The pensions minister has defended her automatic enrolment advertising campaign featuring a monster called Workie stating “Workie has been very successful.”
In an interview with FTAdviser, Baroness Ros Altmann said the Workie campaign was “quite a brave type of approach” from government.
Ms Altmann said: “It was meant to be eye catching. It was meant to be striking because otherwise I don’t know how you can be as sure as possible that people will take notice. If it was just a celebrity I’m not sure that would have done the trick, but we felt this was a lot more powerful.”
She added that “you don’t want to have too many of these characters”.
Her rejection of the suggestion that scare tactics were needed to kick start the nation saving enough for retirement led to Twitter users coming up with their own ways to make Workie work using the hashtag #whenworkieattacks.
Baroness Altmann said: “We’ve now moved on from January this year where the only people involved in auto-enrolment are the teeny employers, 30 and below, and many of them are one person employers - it is a completely different audience.
“You cannot take for granted that they will even know that auto-enrolment applies to them, nevermind know how to do it where to go for help or what’s involved.”
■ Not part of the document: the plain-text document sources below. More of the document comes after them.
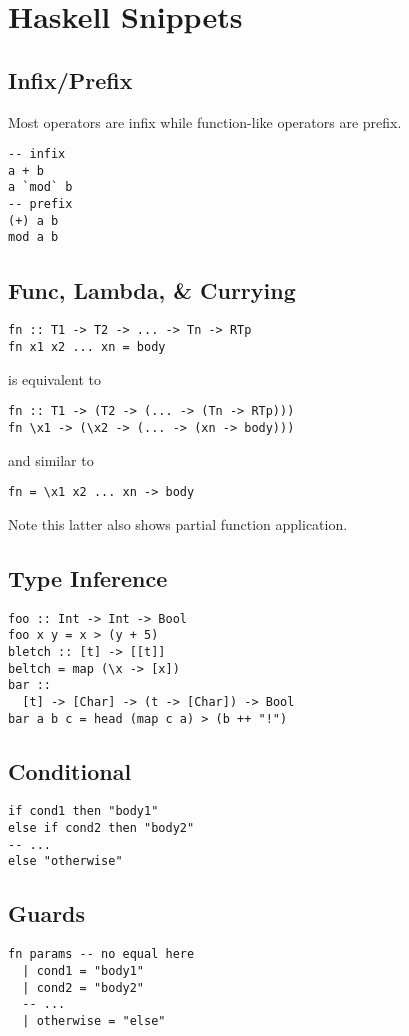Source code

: \section{Haskell Snippets}
\subsection*{Infix/Prefix}
Most operators are infix while function-like operators are prefix.
\begin{verbatim}
-- infix
a + b
a `mod` b
-- prefix
(+) a b
mod a b
\end{verbatim}

\subsection*{Func, Lambda, \& Currying}
\begin{verbatim}
fn :: T1 -> T2 -> ... -> Tn -> RTp
fn x1 x2 ... xn = body
\end{verbatim}
is equivalent to
\begin{verbatim}
fn :: T1 -> (T2 -> (... -> (Tn -> RTp)))
fn \x1 -> (\x2 -> (... -> (xn -> body)))
\end{verbatim}
and similar to
\begin{verbatim}
fn = \x1 x2 ... xn -> body
\end{verbatim}
Note this latter also shows partial function application.

\subsection*{Type Inference}
\begin{verbatim}
foo :: Int -> Int -> Bool
foo x y = x > (y + 5)
bletch :: [t] -> [[t]]
beltch = map (\x -> [x])
bar ::
  [t] -> [Char] -> (t -> [Char]) -> Bool
bar a b c = head (map c a) > (b ++ "!")
\end{verbatim}

\subsection*{Conditional}
\begin{verbatim}
if cond1 then "body1"
else if cond2 then "body2"
-- ...
else "otherwise"
\end{verbatim}

\subsection*{Guards}
\begin{verbatim}
fn params -- no equal here
  | cond1 = "body1"
  | cond2 = "body2"
  -- ...
  | otherwise = "else"
\end{verbatim}

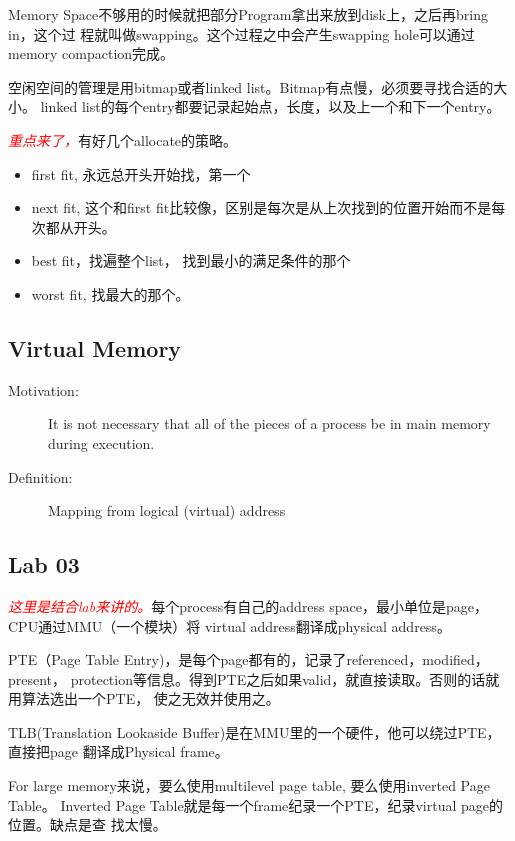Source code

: \documentclass[a4paper]{article}
\newcommand{\emphasis}[1]{\textcolor{red}{\textit{#1}}}
\begin{document}
Memory Space不够用的时候就把部分Program拿出来放到disk上，之后再bring in，这个过
程就叫做swapping。这个过程之中会产生swapping hole可以通过memory compaction完成。

空闲空间的管理是用bitmap或者linked list。Bitmap有点慢，必须要寻找合适的大小。
linked list的每个entry都要记录起始点，长度，以及上一个和下一个entry。

\emphasis{重点来了，}有好几个allocate的策略。
\begin{itemize}
\item{first fit, 永远总开头开始找，第一个} 
\item{next fit, 这个和first fit比较像，区别是每次是从上次找到的位置开始而不是每
    次都从开头。} 
\item{best fit，找遍整个list， 找到最小的满足条件的那个} 
\item{worst fit, 找最大的那个。} 
\end{itemize}

\subsection{Virtual Memory}
\begin{description}
\item[Motivation:] It is not necessary that all of the pieces of a
process be in main memory during execution. 
\item[Definition:] Mapping from logical (virtual) address
\end{description}

\subsection{Lab 03}

\emphasis{这里是结合lab来讲的。}每个process有自己的address space，最小单位是page，CPU通过MMU（一个模块）将
virtual address翻译成physical address。

PTE（Page Table Entry)，是每个page都有的，记录了referenced，modified，present，
protection等信息。得到PTE之后如果valid，就直接读取。否则的话就用算法选出一个PTE，
使之无效并使用之。

TLB(Translation Lookaside Buffer)是在MMU里的一个硬件，他可以绕过PTE，直接把page
翻译成Physical frame。

For large memory来说，要么使用multilevel page table, 要么使用inverted Page Table。
Inverted Page Table就是每一个frame纪录一个PTE，纪录virtual page的位置。缺点是查
找太慢。
\end{document}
Baroness Altmann added many of those who need to be reached will be no more knowledgable or possibly even less knowledgeable than the employee themselves, so the campaign had to move from worrying about people staying in to addressing the employer, whoever they are, to let them know that auto-enrolment applies to them and how to get help.
“The concept was don’t assume that the employers will automatically know this. How do you capture their attention?
“A normal advert on pensions is not exactly going to be something that people automatically look at - if you are a busy person, if you are an employer, how are you going to reach that person and say ‘take notice, this may well apply to you, you need to check it out’?
“If you just mention the word pension it won’t do it.”
Baroness Altmann explained there were four different ideas under consideration and that the government tested what seemed to the best two, of which Workie was by far the most powerful.
She said: “Certainly from the follow ups we’ve been doing when we’ve just shown for example people an image of Workie with nothing else, it is incredible how many people immediately say ‘Oh that’s something to do with pensions’”.
“Now for a brand new campaign and a brand new image that nobody has ever seen and it could be confused with all kinds of toys and monsters and whatever else or general adverstising campaigns, to have been successful like that I’m told is really quite impressive.”